Hope this makes sense.

Any help would be appreciated,

Nick

+1  A: 

The first thing to understand is how UINavigationController works. It pushes UIViewControllers, not views. So, when something happens in your second tab (where the UINavigationController lives) you will push a UIViewController onto the stack.

This is typically done in:

- (void)tableView:(UITableView *)tableView didSelectRowAtIndexPath:(NSIndexPath *)indexPath;

Which is part of the UITableViewDelegate Protocol.

So, when tableView:didSelectRowAtIndexPath is called, you need to figure out which UIViewController to push onto the stack. You can either load this View Controller from a nib, or create it programatically. Since you feel comfortable with IB, I would suggest loading it from a nib.

I would not worry about trivia like "where should I instantiate my UINavigationController?" right now. First, get it working. Then worry about where things "should" go.

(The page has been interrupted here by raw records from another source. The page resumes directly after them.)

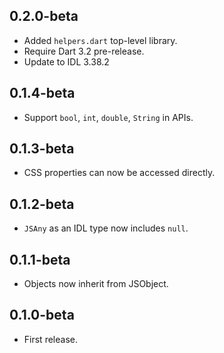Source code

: ## 0.2.0-beta

- Added `helpers.dart` top-level library.
- Require Dart 3.2 pre-release.
- Update to IDL 3.38.2

## 0.1.4-beta

- Support `bool`, `int`, `double`, `String` in APIs.

## 0.1.3-beta

- CSS properties can now be accessed directly.

## 0.1.2-beta

- `JSAny` as an IDL type now includes `null`.

## 0.1.1-beta

- Objects now inherit from JSObject.

## 0.1.0-beta

- First release.
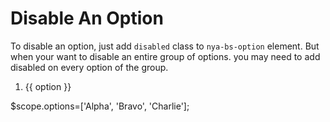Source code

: # Disable An Option

To disable an option, just add `disabled` class to `nya-bs-option` element. But when your want to disable an entire group of options. you may need to add disabled on every option of the group.

<example>
<file name="index.html">
<!-- we disable the second option -->
<ol class="nya-bs-select" ng-model="model">
  <li nya-bs-option="option in options" ng-class="{disabled: $index ===1 }">
    <a>
      {{ option }}
      <span class="glyphicon glyphicon-ok check-mark"></span>
    </a>
  </li>
</ol>
</file>
<file name="script.js">
$scope.options=['Alpha', 'Bravo', 'Charlie'];
</file>
</example>
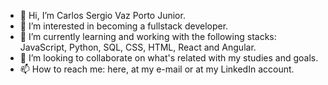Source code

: - 👋 Hi, I’m Carlos Sergio Vaz Porto Junior.
- 👀 I’m interested in becoming a fullstack developer.
- 🌱 I’m currently learning and working with the following stacks: JavaScript, Python, SQL, CSS, HTML, React and Angular.
- 💞️ I’m looking to collaborate on what's related with my studies and goals.
- 📫 How to reach me: here, at my e-mail or at my LinkedIn account.


<!---
CarlosVazPorto/CarlosVazPorto is a ✨ special ✨ repository because its `README.md` (this file) appears on your GitHub profile.
You can click the Preview link to take a look at your changes.
--->
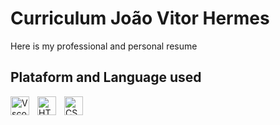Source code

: # Curriculum João Vitor Hermes

Here is my professional and personal resume

## Plataform and Language used 
<img
align="left" 
alt="Vscode" 
title="Vscode"
width="30px" 
style="padding-right: 10px;"
src="https://cdn.jsdelivr.net/gh/devicons/devicon@latest/icons/vscode/vscode-original.svg" 
/>
<img
align="left" 
alt="HTML5" 
title="HTML5"
width="30px" 
style="padding-right: 10px;" 
src="https://cdn.jsdelivr.net/gh/devicons/devicon@latest/icons/html5/html5-original.svg" 
/>
<img
align="left" 
alt="CSS" 
title="CSS"
width="30px" 
style="padding-right: 10px;" 
src="https://cdn.jsdelivr.net/gh/devicons/devicon@latest/icons/css3/css3-original.svg" 
/>

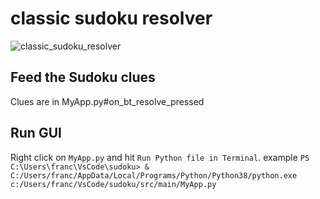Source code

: # classic sudoku resolver
![classic_sudoku_resolver](https://github.com/franco144/sudoku/blob/main/doc/classic_sudoku_resolver.gif?raw=true)

## Feed the Sudoku clues
Clues are in MyApp.py#on_bt_resolve_pressed

## Run GUI

Right click on `MyApp.py` and hit `Run Python file in Terminal`. 
example `PS C:\Users\franc\VsCode\sudoku> & C:/Users/franc/AppData/Local/Programs/Python/Python38/python.exe c:/Users/franc/VsCode/sudoku/src/main/MyApp.py`

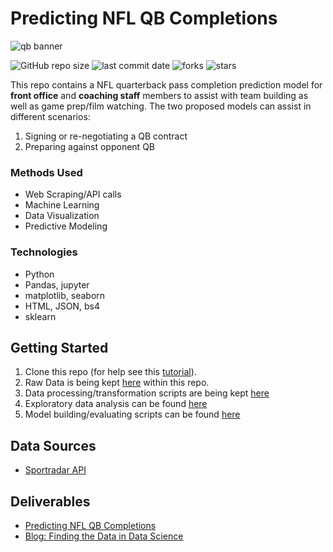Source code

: # Predicting NFL QB Completions

![qb banner](https://user-images.githubusercontent.com/65571381/131440337-428131ff-3b40-42b1-b5f8-1113bc200a94.png)

![GitHub repo size](https://img.shields.io/github/repo-size/scottokamura/qb-passes-2020)
![last commit date](https://img.shields.io/github/last-commit/scottokamura/qb-passes-2020)
![forks](https://img.shields.io/github/forks/scottokamura/qb-passes-2020?style=social)
![stars](https://img.shields.io/github/stars/scottokamura/qb-passes-2020?style=social)

This repo contains a NFL quarterback pass completion prediction model for __front office__ and __coaching staff__ members to assist with team building as well as game prep/film watching. The two proposed models can assist in different scenarios:
1. Signing or re-negotiating a QB contract
2. Preparing against opponent QB 

### Methods Used
* Web Scraping/API calls
* Machine Learning
* Data Visualization
* Predictive Modeling

### Technologies
* Python
* Pandas, jupyter
* matplotlib, seaborn
* HTML, JSON, bs4
* sklearn


## Getting Started
1. Clone this repo (for help see this [tutorial](https://help.github.com/articles/cloning-a-repository/)).
2. Raw Data is being kept [here](https://github.com/scottokamura/qb-passes-2020/tree/main/Data)  within this repo.
3. Data processing/transformation scripts are being kept [here](https://github.com/scottokamura/qb-passes-2020/blob/main/qbpasses%20scraping.ipynb)
4. Exploratory data analysis can be found [here](https://github.com/scottokamura/qb-passes-2020/blob/main/qbpass%20eda.ipynb)
5. Model building/evaluating scripts can be found [here](https://github.com/scottokamura/qb-passes-2020/blob/main/qbpass%20models.ipynb)

## Data Sources
* [Sportradar API](https://developer.sportradar.com/)

## Deliverables
* [Predicting NFL QB Completions](https://docs.google.com/presentation/d/1-k4pgKk850QuY9kRGO1U6bPPjTfhJBw-k343ic7vRbY/edit?usp=sharing)
* [Blog: Finding the Data in Data Science](https://scottokamura.medium.com/finding-the-data-in-data-science-182380cd3cd8)
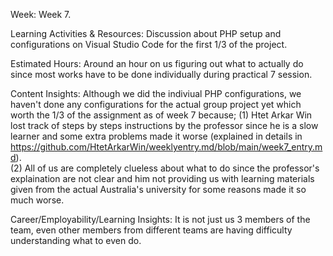 Week: Week 7.

Learning Activities & Resources: Discussion about PHP setup and configurations on Visual Studio Code for the first 1/3 of the project.

Estimated Hours: Around an hour on us figuring out what to actually do since most works have to be done individually during practical 7 session.

Content Insights: Although we did the indiviual PHP configurations, we haven't done any configurations for the actual group project yet which worth the 1/3 of the assignment as of week 7 because; 
                  (1) Htet Arkar Win lost track of steps by steps instructions by the professor since he is a slow learner and some extra problems made it worse (explained in details in https://github.com/HtetArkarWin/weeklyentry.md/blob/main/week7_entry.md).   
                  (2) All of us are completely clueless about what to do since the professor's explaination are not clear and him not providing us with learning materials given from the actual Australia's university for some reasons made it so much worse.

Career/Employability/Learning Insights: It is not just us 3 members of the team, even other members from different teams are having difficulty understanding what to even do. 
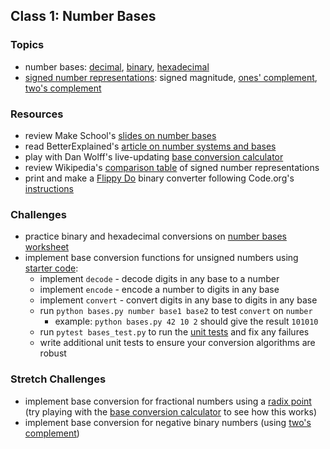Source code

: ## Class 1: Number Bases

### Topics
- number bases: [decimal], [binary], [hexadecimal]
- [signed number representations]: signed magnitude, [ones' complement], [two's complement]

### Resources
- review Make School's [slides on number bases][number bases slides]
- read BetterExplained's [article on number systems and bases][number bases article]
- play with Dan Wolff's live-updating [base conversion calculator]
- review Wikipedia's [comparison table] of signed number representations
- print and make a [Flippy Do] binary converter following Code.org's [instructions][Flippy Do instructions]

### Challenges
- practice binary and hexadecimal conversions on [number bases worksheet]
- implement base conversion functions for unsigned numbers using [starter code]:
    - implement `decode` - decode digits in any base to a number
    - implement `encode` - encode a number to digits in any base
    - implement `convert` - convert digits in any base to digits in any base
    - run `python bases.py number base1 base2` to test `convert` on `number`
        - example: `python bases.py 42 10 2` should give the result `101010`
    - run `pytest bases_test.py` to run the [unit tests] and fix any failures
    - write additional unit tests to ensure your conversion algorithms are robust

### Stretch Challenges
- implement base conversion for fractional numbers using a [radix point] (try playing with the [base conversion calculator] to see how this works)
- implement base conversion for negative binary numbers (using [two's complement])


[decimal]: https://en.wikipedia.org/wiki/Decimal
[binary]: https://en.wikipedia.org/wiki/Binary_number
[hexadecimal]: https://en.wikipedia.org/wiki/Hexadecimal
[signed number representations]: https://en.wikipedia.org/wiki/Signed_number_representations
[comparison table]: https://en.wikipedia.org/wiki/Signed_number_representations#Comparison_table
[ones' complement]: https://en.wikipedia.org/wiki/Ones%27_complement
[two's complement]: https://en.wikipedia.org/wiki/Two%27s_complement
[radix point]: https://en.wikipedia.org/wiki/Radix_point

[number bases slides]: slides/NumberBases.pdf
[number bases worksheet]: slides/NumberBasesWorksheet.pdf
[number bases article]: https://betterexplained.com/articles/numbers-and-bases/
[base conversion calculator]: https://baseconvert.com/
[Flippy Do]: https://drive.google.com/file/d/0B6iNirqJ5EuVVTlla0RpR2RIa2s/view
[Flippy Do instructions]: https://docs.google.com/document/d/1QnD9khmPUz1az3ZLc5L8vavR6lU0uScspotRhORnHxE/edit

[starter code]: source/bases.py
[unit tests]: source/bases_test.py
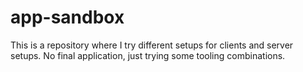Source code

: # app-sandbox

This is a repository where I try different setups for clients and server setups.
No final application, just trying some tooling combinations. 
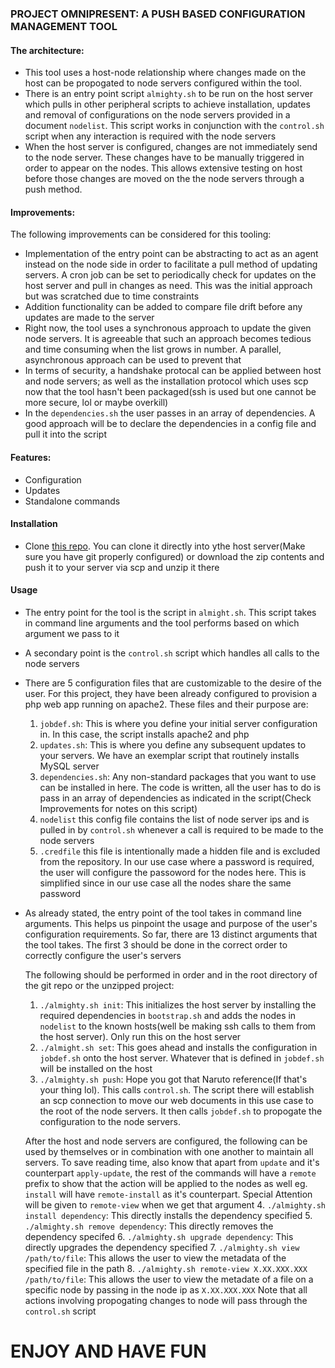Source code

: ### PROJECT OMNIPRESENT: A PUSH BASED CONFIGURATION MANAGEMENT TOOL
#### The architecture:
- This tool uses a host-node relationship where changes made on the host can be propogated to node servers configured within the tool.
- There is an entry point script `almighty.sh` to be run on the host server which pulls in other peripheral scripts to achieve installation, updates and removal of configurations on the node servers provided in a document `nodelist`. This script works in conjunction with the `control.sh` script when any interaction is required with the node servers
- When the host server is configured, changes are not immediately send to the node server. These changes have to be manually triggered in order to appear on the nodes. This allows extensive testing on host before those changes are moved on the the node servers through a push method.

#### Improvements:
The following improvements can be considered for this tooling:
- Implementation of the entry point can be abstracting to act as an agent instead on the node side in order to facilitate a pull method of updating servers. A cron job can be set to periodically check for updates on the host server and pull in changes as need. This was the initial approach but was scratched due to time constraints
- Addition functionality can be added to compare file drift before any updates are made to the server
- Right now, the tool uses a synchronous approach to update the given node servers. It is agreeable that such an approach becomes tedious and time consuming when the list grows in number. A parallel, asynchronous approach can be used to prevent that
- In terms of security, a handshake protocal can be applied between host and node servers; as well as the installation protocol which uses scp now that the tool hasn't been packaged(ssh is used but one cannot be more secure, lol or maybe overkill)
- In the `dependencies.sh` the user passes in an array of dependencies. A good approach will be to declare the dependencies in a config file and pull it into the script

#### Features:
- Configuration
- Updates
- Standalone commands

#### Installation
- Clone <a href="https://github.com/JRcodes/project-omnipresent/tree/main" target="_blank">this repo</a>. You can clone it directly into ythe host server(Make sure you have git properly configured) or download the zip contents and push it to your server via scp and unzip it there

#### Usage
- The entry point for the tool is the script in `almight.sh`. This script takes in command line arguments and the tool performs based on which argument we pass to it
- A secondary point is the `control.sh` script which handles all calls to the node servers
- There are 5 configuration files that are customizable to the desire of the user. For this project, they have been already configured to provision a php web app running on apache2. These files and their purpose are:
    1. `jobdef.sh`: This is where you define your initial server configuration in. In this case, the script installs apache2 and php
    2. `updates.sh`: This is where you define any subsequent updates to your servers. We have an exemplar script that routinely installs MySQL server
    3. `dependencies.sh`: Any non-standard packages that you want to use can be installed in here. The code is written, all the user has to do is pass in an array of dependencies as indicated in the script(Check Improvements for notes on this script)
    4. `nodelist` this config file contains the list of node server ips and is pulled in by  `control.sh` whenever a call is required to be made to the node servers
    5. `.credfile` this file is intentionally made a hidden file and is excluded from the repository. In our use case where a password is required, the user will configure the passoword for the nodes here. This is simplified since in our use case all the nodes share the same password
- As already stated, the entry point of the tool takes in command line arguments. This helps us pinpoint the usage and purpose of the user's configuration requirements. So far, there are 13 distinct arguments that the tool takes. The first 3 should be done in the correct order to correctly configure the user's servers

    The following should be performed in order and in the root directory of the git repo or the unzipped project:
    1. `./almighty.sh init`: This initializes the host server by installing the required dependencies in `bootstrap.sh` and adds the nodes in `nodelist` to the known hosts(well be making ssh calls to them from the host server). Only run this on the host server
    2. `./almight.sh set`: This goes ahead and installs the configuration in `jobdef.sh` onto the host server. Whatever that is defined in `jobdef.sh` will be installed on the host
    3. `./almighty.sh push`: Hope you got that Naruto reference(If that's your thing lol). This calls `control.sh`. The script there will establish an scp connection to move our web documents in this use case to the root of the node servers. It then calls `jobdef.sh` to propogate the configuration to the node servers.

    After the host and node servers are configured, the following can be used by themselves or in combination with one another to maintain all servers. To save reading time, also know that apart from `update` and it's counterpart `apply-update`, the rest of the commands will have a `remote` prefix to show that the action will be applied to the nodes as well eg. `install` will have `remote-install` as it's counterpart. Special Attention will be given to `remote-view` when we get that argument
    4. `./almighty.sh install dependency`: This directly installs the dependency specified
    5. `./almighty.sh remove dependency`: This directly removes the dependency specifed
    6. `./almighty.sh upgrade dependency`: This directly upgrades the dependency specified
    7. `./almighty.sh view /path/to/file`: This allows the user to view the metadata of the specified file in the path
    8. `./almighty.sh remote-view X.XX.XXX.XXX /path/to/file`: This allows the user to view the metadate of a file on a specific node by passing in the node ip as `X.XX.XXX.XXX`
    Note that all actions involving propogating changes to node will pass through the `control.sh` script

# ENJOY AND HAVE FUN
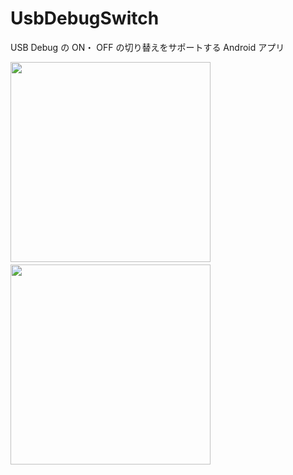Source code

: # UsbDebugSwitch
USB Debug の ON・ OFF の切り替えをサポートする Android アプリ

<img src="https://raw.github.com/wiki/seabat/UsbDebugSwitch/images/app_image1.jpg" width="320px">　　<img src="https://raw.github.com/wiki/seabat/UsbDebugSwitch/images/app_image2.jpg" width="320px">
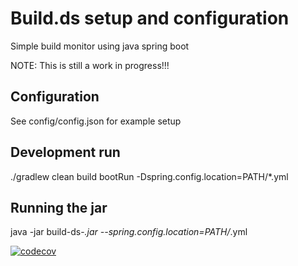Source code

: # Build.ds setup and configuration

Simple build monitor using java spring boot

NOTE: This is still a work in progress!!!


## Configuration
See config/config.json for example setup

## Development run
./gradlew clean build bootRun -Dspring.config.location=PATH/*.yml

## Running the jar
java -jar build-ds-*.jar --spring.config.location=PATH/*.yml

[![codecov](https://codecov.io/gh/m-x-k/build.ds/branch/master/graph/badge.svg)](https://codecov.io/gh/m-x-k/build.ds)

It might be best to get the UINavigationController stuff working in a separate project, then fold it into your main project. This lets you ignore lots of little details while you focus on the Navigation Controller.

Rob Jones
That makes sense, I have been using didselectrowatindexpath quite a bit so I am familiar with that method, however I'm still a little confused on what I should actually be doing here,do i send the uinavcontroller a message(if so what message?)? plus I can't even get the custom uitableview to show up as the root controller in the custom content area of the uinavcontroller so ther'e no way to select a row at an index path if you get my drift. appreciate any clarification.Nick
nickthedude
i also like your idea of breaking it out into a separate app just to simplify it until it makes sense. thanks.
nickthedude
In tableView:didSelectRowAtIndexPath: you should send a pushView message to your nav controller. You need to provide the UIViewController as a parameter to pushView. This is the VC that controls the view you wish to be active. You can create it programatically or load it from a nib.